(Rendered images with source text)

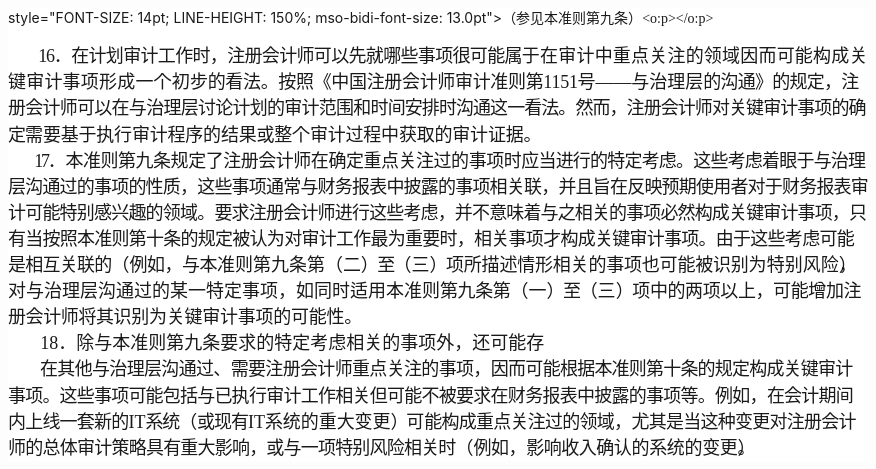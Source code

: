 style="FONT-SIZE: 14pt; LINE-HEIGHT: 150%; mso-bidi-font-size: 13.0pt"><FONT 
face=微软雅黑>（参见本准则第九条）<SPAN lang=EN-US><o:p></o:p></SPAN></FONT></SPAN></P>
<P class=a style="MARGIN: 0cm 0cm 0pt; TEXT-INDENT: 22.6pt"><FONT size=4><FONT 
face=微软雅黑><SPAN lang=EN-US 
style='LETTER-SPACING: -0.85pt; mso-hansi-font-family: "Times New Roman"; mso-fareast-font-family: "Times New Roman"'>16</SPAN><SPAN 
style="LETTER-SPACING: -0.5pt">．在计划审计工作时，注册会计师可以先就哪些事项很可能属</SPAN><SPAN 
style="LETTER-SPACING: 0.15pt">于在审计中重点关注的领域因而可能构成关键审计事项形成一个初</SPAN><SPAN 
style="LETTER-SPACING: -0.25pt">步的看法。按照《中国注册会计师审计准则第</SPAN><SPAN lang=EN-US 
style='LETTER-SPACING: -0.2pt; mso-hansi-font-family: "Times New Roman"; mso-fareast-font-family: "Times New Roman"'>1151</SPAN>号</FONT><SPAN 
lang=EN-US 
style='FONT-FAMILY: "Times New Roman",serif; LETTER-SPACING: -0.15pt; mso-fareast-font-family: "Times New Roman"; mso-ascii-font-family: 微软雅黑; mso-bidi-font-family: 宋体'>——</SPAN><FONT 
face=微软雅黑>与治理层<SPAN 
style="LETTER-SPACING: -0.55pt">的沟通》的规定，注册会计师可以在与治理层讨论计划的审计范围和</SPAN><SPAN 
style="LETTER-SPACING: -0.7pt">时间安排时沟通这一看法。然而，注册会计师对关键审计事项的确定</SPAN><SPAN 
style="LETTER-SPACING: -0.15pt">需要基于执行审计程序的结果或整个审计过程中获取的审计证据。</SPAN><SPAN 
lang=EN-US><o:p></o:p></SPAN></FONT></FONT></P>
<P class=a style="MARGIN: 0cm 0cm 0pt; TEXT-INDENT: 19.6pt"><FONT 
face=微软雅黑><FONT size=4><SPAN lang=EN-US 
style='LETTER-SPACING: -1.6pt; mso-fareast-font-family: "Times New Roman"'>17</SPAN><SPAN 
style="LETTER-SPACING: -0.35pt">．本准则第九条规定了注册会计师在确定重点关注过的事项时</SPAN><SPAN 
style="LETTER-SPACING: -0.6pt">应当进行的特定考虑。这些考虑着眼于与治理层沟通过的事项的性质，这些事项通常与财务报表中披露的事项相关联，并且旨在反映预期使用者对于财务报表审计可能特别感兴趣的领域。要求注册会计师进行</SPAN><SPAN 
style="LETTER-SPACING: -0.65pt">这些考虑，并不意味着与之相关的事项必然构成关键审计事项，只有</SPAN><SPAN 
style="LETTER-SPACING: -0.55pt">当按照本准则第十条的规定被认为对审计工作最为重要时，相关事项才构成关键审计事项。由于这些考虑可能是相互关联的</SPAN>（<SPAN 
style="LETTER-SPACING: -0.4pt">例如，与本</SPAN>准则第九条第（<SPAN 
style="LETTER-SPACING: -0.15pt">二</SPAN><SPAN 
style="LETTER-SPACING: -1.2pt">）至</SPAN>（三<SPAN 
style="LETTER-SPACING: -1.2pt">）</SPAN><SPAN 
style="LETTER-SPACING: -0.15pt">项所描述情形相关的事项也可能被识别</SPAN><SPAN 
style="LETTER-SPACING: 0.1pt">为</SPAN>特别风险<SPAN 
style="LETTER-SPACING: -7.1pt">）</SPAN>，对与治理层沟通过的某一特定事项，如同时适用本准则<SPAN 
style="LETTER-SPACING: -0.3pt">第九条第</SPAN>（一<SPAN 
style="LETTER-SPACING: -1.1pt">）</SPAN><SPAN 
style="LETTER-SPACING: -1pt">至</SPAN>（三<SPAN 
style="LETTER-SPACING: -1pt">）</SPAN><SPAN 
style="LETTER-SPACING: -0.3pt">项中的两项以上，可能增加注册会计师将其</SPAN><SPAN 
style="LETTER-SPACING: -0.2pt">识别为关键审计事项的可能性。</SPAN><SPAN 
lang=EN-US><o:p></o:p></SPAN></FONT></FONT></P>
<P class=a style="MARGIN: 0cm 0cm 0pt; TEXT-INDENT: 24.2pt"><FONT 
face=微软雅黑><FONT size=4><SPAN lang=EN-US 
style='mso-fareast-font-family: "Times New Roman"'>18</SPAN>．除与本准则第九条要求的特定考虑相关的事项外，还可能存<SPAN 
lang=EN-US><o:p></o:p></SPAN></FONT></FONT></P>
<P class=a style="MARGIN: 0cm 0cm 0pt; TEXT-INDENT: 24pt"><FONT face=微软雅黑><FONT 
size=4><SPAN 
style="LETTER-SPACING: -0.5pt">在其他与治理层沟通过、需要注册会计师重点关注的事项，因而可能</SPAN><SPAN 
style="LETTER-SPACING: -0.6pt">根据本准则第十条的规定构成关键审计事项。这些事项可能包括与已</SPAN><SPAN 
style="LETTER-SPACING: -0.55pt">执行审计工作相关但可能不被要求在财务报表中披露的事项等。例如，</SPAN><SPAN 
style="LETTER-SPACING: -0.6pt">在会计期间内上线一套新的</SPAN><SPAN lang=EN-US 
style='mso-fareast-font-family: "Times New Roman"'>IT</SPAN><SPAN 
style="LETTER-SPACING: -0.8pt">系统</SPAN><SPAN 
style="LETTER-SPACING: -0.15pt">（</SPAN><SPAN 
style="LETTER-SPACING: -0.8pt">或现有</SPAN><SPAN lang=EN-US 
style='mso-fareast-font-family: "Times New Roman"'>IT</SPAN><SPAN 
style="LETTER-SPACING: -0.05pt">系统的重大变更</SPAN><SPAN 
style="LETTER-SPACING: -1.7pt">）</SPAN>可<SPAN 
style="LETTER-SPACING: -0.55pt">能构成重点关注过的领域，尤其是当这种变更对注册会计师的总体审</SPAN><SPAN 
style="LETTER-SPACING: -0.6pt">计策略具有重大影响，或与一项特别风险相关时</SPAN>（<SPAN 
style="LETTER-SPACING: -0.35pt">例如，影响收入确</SPAN><SPAN 
style="LETTER-SPACING: -0.25pt">认的系统的变更</SPAN><SPAN 
style="LETTER-SPACING: -7pt">）</SPAN>。<SPAN 
lang=EN-US><o:p></o:p></SPAN></FONT></FONT></P>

_PROBLEM STATEMENT:_ Every line that contains the string "family" should be copied from the entries.

_EXPECTED OUTPUT:_
style='LETTER-SPACING: -0.85pt; mso-hansi-font-family: "Times New Roman"; mso-fareast-font-family: "Times New Roman"'>16</SPAN><SPAN 
style='LETTER-SPACING: -0.2pt; mso-hansi-font-family: "Times New Roman"; mso-fareast-font-family: "Times New Roman"'>1151</SPAN>号</FONT><SPAN 
style='FONT-FAMILY: "Times New Roman",serif; LETTER-SPACING: -0.15pt; mso-fareast-font-family: "Times New Roman"; mso-ascii-font-family: 微软雅黑; mso-bidi-font-family: 宋体'>——</SPAN><FONT 
style='LETTER-SPACING: -1.6pt; mso-fareast-font-family: "Times New Roman"'>17</SPAN><SPAN 
style='mso-fareast-font-family: "Times New Roman"'>18</SPAN>．除与本准则第九条要求的特定考虑相关的事项外，还可能存<SPAN 
style='mso-fareast-font-family: "Times New Roman"'>IT</SPAN><SPAN 
style='mso-fareast-font-family: "Times New Roman"'>IT</SPAN><SPAN 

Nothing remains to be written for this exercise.